La vera notizia è però che in Poveri Ma Ricchi si ride e moltissimo, si ride di basso ventre e di testa. È un film comico dal tempismo impeccabile che sforna battute e situazioni esilaranti ad intervalli regolari come un metronomo. Il suo segreto sta in un lavoro sugli attori simile a quello che si faceva nelle grandi commedie popolari italiane degli anni ‘50, quelle in cui gli attori portavano in scena il proprio repertorio, e non a caso, proprio come in quei film, i personaggi che non funzionano per niente sono i figli. Se però De Sica fatica moltissimo a trasferire ad un popolano il suo repertorio di mosse, interiezioni e tormentoni maturato ed evoluto in anni di personaggi eleganti e sofisticati, la rediviva Anna Mazzamauro anima una nonna che conquista a gomitate un ruolo maggiore di quello che potrebbe avere in altri film simili, ricordando a tutti la differenza che faceva nei film con Villaggio.

È tuttavia Lucia Ocone la stella del film, l’attrice che dà realmente forma a Poveri Ma Ricchi e ne incarna meglio di tutti l’idea di fondo. La sua moglie disgraziata che diventa signora per bene senza dimenticare i modi rudi, è un gioiello di demonici dettagli e desideri popolani resi realtà. Ocone, in un ruolo che una volta sarebbe stato di Cinzia Leone, sembra essere l’unica capace di far ridere con ogni parte del corpo, conscia che ogni gesto, anche il più piccolo può animare una gag, può scandire un tempo comico e creare anche un minuscolo momento esilarante. Soprattutto non cade nella trappola di chi ha fatto moltissima televisione, non cerca il personaggio comico ma interpreta un ruolo divertente non solo per quel che dice ma per la persona che è. Le affidano una donna fissata con Al Bano e lei regala un Felicità da morire, le mettono accanto il cameriere di Ubaldo Pantani e dandogli uno schiaffo mette in scena la gag più divertente di tutto il film. Un trionfo.

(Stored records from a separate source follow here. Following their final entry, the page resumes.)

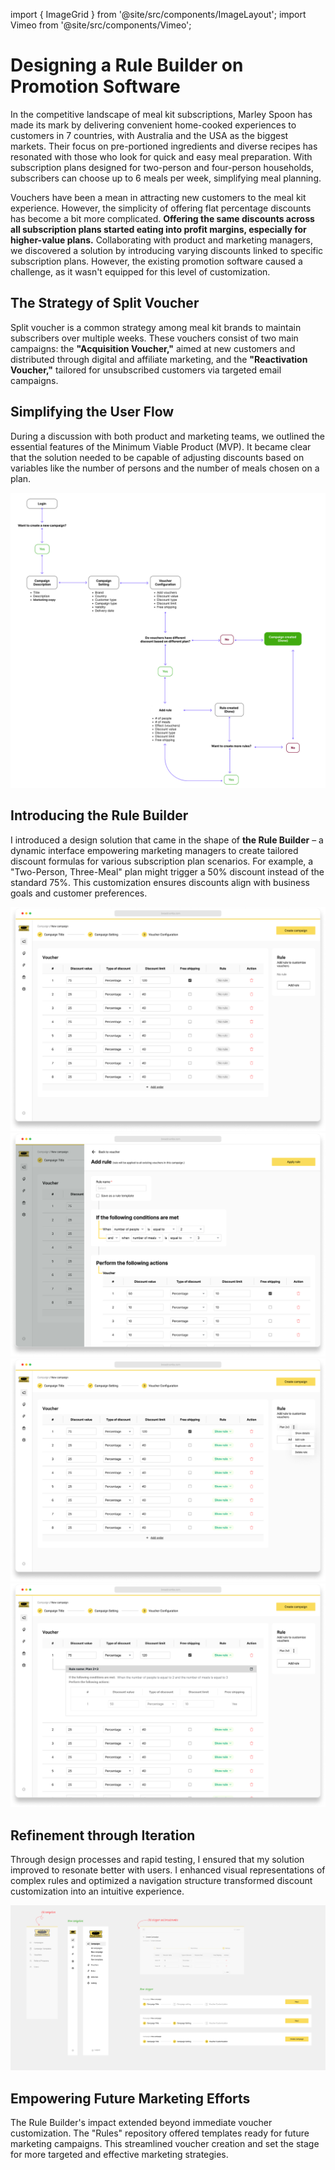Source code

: import { ImageGrid } from '@site/src/components/ImageLayout'; import Vimeo from
'@site/src/components/Vimeo';

# Designing a Rule Builder on Promotion Software

In the competitive landscape of meal kit subscriptions, Marley Spoon has made its mark by delivering convenient home-cooked experiences to customers in 7 countries, with Australia and the USA as the biggest markets. Their focus on pre-portioned ingredients and diverse recipes has resonated with those who look for quick and easy meal preparation. With subscription plans designed for two-person and four-person households, subscribers can choose up to 6 meals per week, simplifying meal planning.

Vouchers have been a mean in attracting new customers to the meal kit experience. However, the simplicity of offering flat percentage discounts has become a bit more complicated. **Offering the same discounts across all subscription plans started eating into profit margins, especially for higher-value plans.** Collaborating with product and marketing managers, we discovered a solution by introducing varying discounts linked to specific subscription plans. However, the existing promotion software caused a challenge, as it wasn't equipped for this level of customization.

## The Strategy of Split Voucher

Split voucher is a common strategy among meal kit brands to maintain subscribers over multiple weeks. These vouchers consist of two main campaigns: the **"Acquisition Voucher,"** aimed at new customers and distributed through digital and affiliate marketing, and the **"Reactivation Voucher,"** tailored for unsubscribed customers via targeted email campaigns.

## Simplifying the User Flow

During a discussion with both product and marketing teams, we outlined the essential features of the Minimum Viable Product (MVP). It became clear that the solution needed to be capable of adjusting discounts based on variables like the number of persons and the number of meals chosen on a plan.

![user-flow](user-flow.webp)

## Introducing the Rule Builder

I introduced a design solution that came in the shape of **the Rule Builder** – a dynamic interface empowering marketing managers to create tailored discount formulas for various subscription plan scenarios. For example, a "Two-Person, Three-Meal" plan might trigger a 50% discount instead of the standard 75%. This customization ensures discounts align with business goals and customer preferences.

<ImageGrid columns="2">

![concept-design-1](concept-design-1.webp)
![concept-design-2](concept-design-2.webp)
![concept-design-3](concept-design-3.webp)
![concept-design-4](concept-design-4.webp)

</ImageGrid>

## Refinement through Iteration

Through design processes and rapid testing, I ensured that my solution improved to resonate better with users. I enhanced visual representations of complex rules and optimized a navigation structure transformed discount customization into an intuitive experience.

![navigation-patterns](navigation-patterns.webp)

## Empowering Future Marketing Efforts

The Rule Builder's impact extended beyond immediate voucher customization. The "Rules" repository offered templates ready for future marketing campaigns. This streamlined voucher creation and set the stage for more targeted and effective marketing strategies.

<Vimeo src="https://player.vimeo.com/video/854720575" />

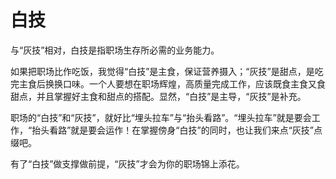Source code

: # 白技

与“灰技”相对，白技是指职场生存所必需的业务能力。

如果把职场比作吃饭，我觉得“白技”是主食，保证营养摄入；“灰技”是甜点，是吃完主食后换换口味。一个人要想在职场辉煌，高质量完成工作，应该既食主食又食甜点，并且掌握好主食和甜点的搭配。显然，“白技”是主导，“灰技”是补充。

职场的“白技”和“灰技”，就好比“埋头拉车”与“抬头看路”。“埋头拉车”就是要会工作，“抬头看路”就是要会运作！在掌握傍身“白技”的同时，也让我们来点“灰技”点缀吧。

有了“白技”做支撑做前提，“灰技”才会为你的职场锦上添花。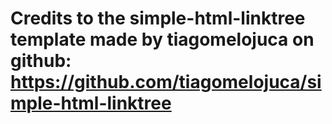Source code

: # Credits to the simple-html-linktree template made by tiagomelojuca on github: https://github.com/tiagomelojuca/simple-html-linktree



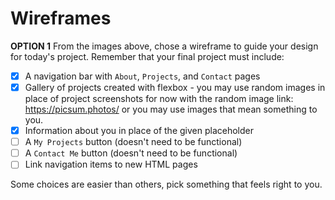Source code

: # Wireframes
**OPTION 1**
From the images above, chose a wireframe to guide your design for today's project. Remember that your final project must include:

- [X]  A navigation bar with `About`, `Projects`, and `Contact` pages
- [X]  Gallery of projects created with flexbox - you may use random images in place of project screenshots for now with the random image link: https://picsum.photos/ or you may use images that mean something to you.
- [X]  Information about you in place of the given placeholder
- [ ]  A `My Projects` button (doesn't need to be functional)
- [ ]  A `Contact Me` button (doesn't need to be functional)
- [ ]  Link navigation items to new HTML pages

Some choices are easier than others, pick something that feels right to you. 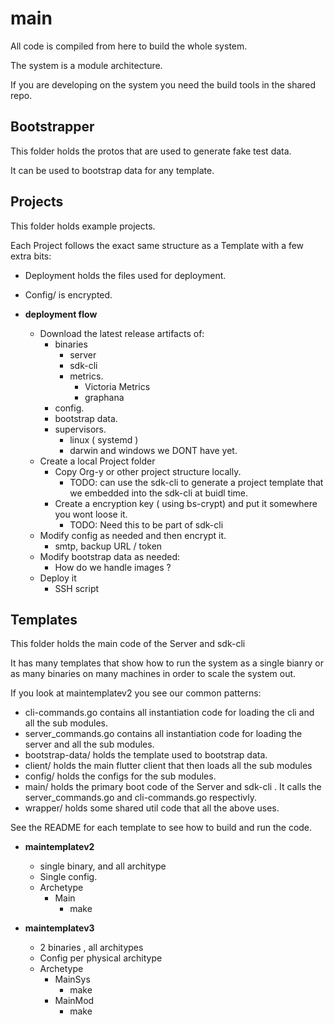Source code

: # main

All code is compiled from here to build the whole system.

The system is a module architecture.

If you are developing on the system you need the build tools in the shared repo.

## Bootstrapper

This folder holds the protos that are used to generate fake test data.

It can be used to bootstrap data for any template.

## Projects

This folder holds example projects.

Each Project follows the exact same structure as a Template with a few extra bits:

- Deployment holds the files used for deployment.
- Config/ is encrypted.

- **deployment flow**
	- Download the latest release artifacts of:
		- binaries
			- server
			- sdk-cli
			- metrics.
				- Victoria Metrics
				- graphana
		- config.
		- bootstrap data.
		- supervisors.
			- linux ( systemd )
			- darwin and windows we DONT have yet.
	- Create a local Project folder
		- Copy Org-y or other project structure locally.
			- TODO: can use the sdk-cli to generate a project template that we embedded into the sdk-cli at buidl time.
		- Create a encryption key ( using bs-crypt)  and put it somewhere you wont loose it.
			- TODO: Need this to be part of sdk-cli
	- Modify config as needed and then encrypt it.
		- smtp, backup URL / token
	- Modify bootstrap data as needed:
		- How do we handle images ?
	- Deploy it
		- SSH script


## Templates

This folder holds the main code of the Server and sdk-cli

It has many templates that show how to run the system as a single bianry or as many binaries on many machines in order to scale the system out.

If you look at maintemplatev2 you see our common patterns:

- cli-commands.go contains all instantiation code for loading the cli and all the sub modules.
- server_commands.go contains all instantiation code for loading the server and all the sub modules.
- bootstrap-data/ holds the template used to bootstrap data.
- client/ holds the main flutter client that then loads all the sub modules 
- config/ holds the configs for the sub modules.
- main/ holds the primary boot code of the Server and sdk-cli . It calls the server_commands.go and cli-commands.go respectivly.
- wrapper/ holds some shared util code that all the above uses.

See the README for each template to see how to build and run the code.

- **maintemplatev2**
	- single binary, and all architype
	- Single config.
	- Archetype
		- Main
			- make

- **maintemplatev3**
	- 2 binaries , all architypes
	- Config per physical architype
	- Archetype
		- MainSys
			- make
		- MainMod
			- make



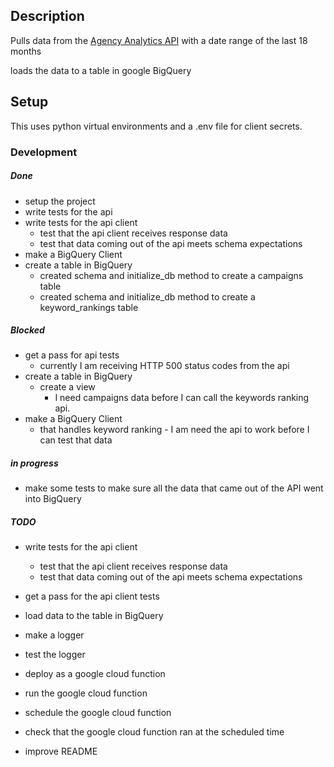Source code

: ## Description

Pulls data from the [Agency Analytics API](https://agencyanalytics.com/docs/api/introduction) with a date range of the last 18 months

loads the data to a table in google BigQuery

## Setup

This uses python virtual environments and a .env file for client secrets. 

### Development

##### Done

- setup the project
- write tests for the api
- write tests for the api client
  - test that the api client receives response data
  - test that data coming out of the api meets schema expectations
- make a BigQuery Client
- create a table in BigQuery
  - created schema and initialize_db method to create a campaigns table
  - created schema and initialize_db method to create a keyword_rankings table


##### Blocked

- get a pass for api tests 
   - currently I am receiving HTTP 500 status codes from the api
- create a table in BigQuery
  - create a view
    - I need campaigns data before I can call the keywords ranking api.
- make a BigQuery Client
  - that handles keyword ranking - I am need the api to work before I can test that data


##### in progress

- make some tests to make sure all the data that came out of the API went into BigQuery

##### TODO

- write tests for the api client
  - test that the api client receives response data
  - test that data coming out of the api meets schema expectations
- get a pass for the api client tests
- load data to the table in BigQuery

- make a logger 
- test the logger

- deploy as a google cloud function
- run the google cloud function
- schedule the google cloud function
- check that the google cloud function ran at the scheduled time
- improve README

L’unica nota stonata di questo film orientato sugli attori (che vanta anche una serie di cammeo da incorniciare) è Enrico Brignano, che vive una trama tutta sua (assente nell’originale), una storia d’amore quasi parallela alla trama originale e che sembra rifiutare i princìpi del film. Non sembra un miserabile poveraccio come gli altri all’inizio, non sembra un arricchito dopo la vincita, è invece sempre se stesso, sempre Brignano. Questo è più che sufficiente per qualche risata ma nuoce all’equilibrio generale di un film che marcia evidentemente ad un passo cui l’attore romano non è abituato e che non riesce a tenere. Perché mentre il suo personaggio cerca il colpo di fioretto, gli altri hanno già affondato da tempo, in ogni scena e abbondantemente; quando lui riesce a capitalizzare una risata gli altri ne hanno regalate già 10.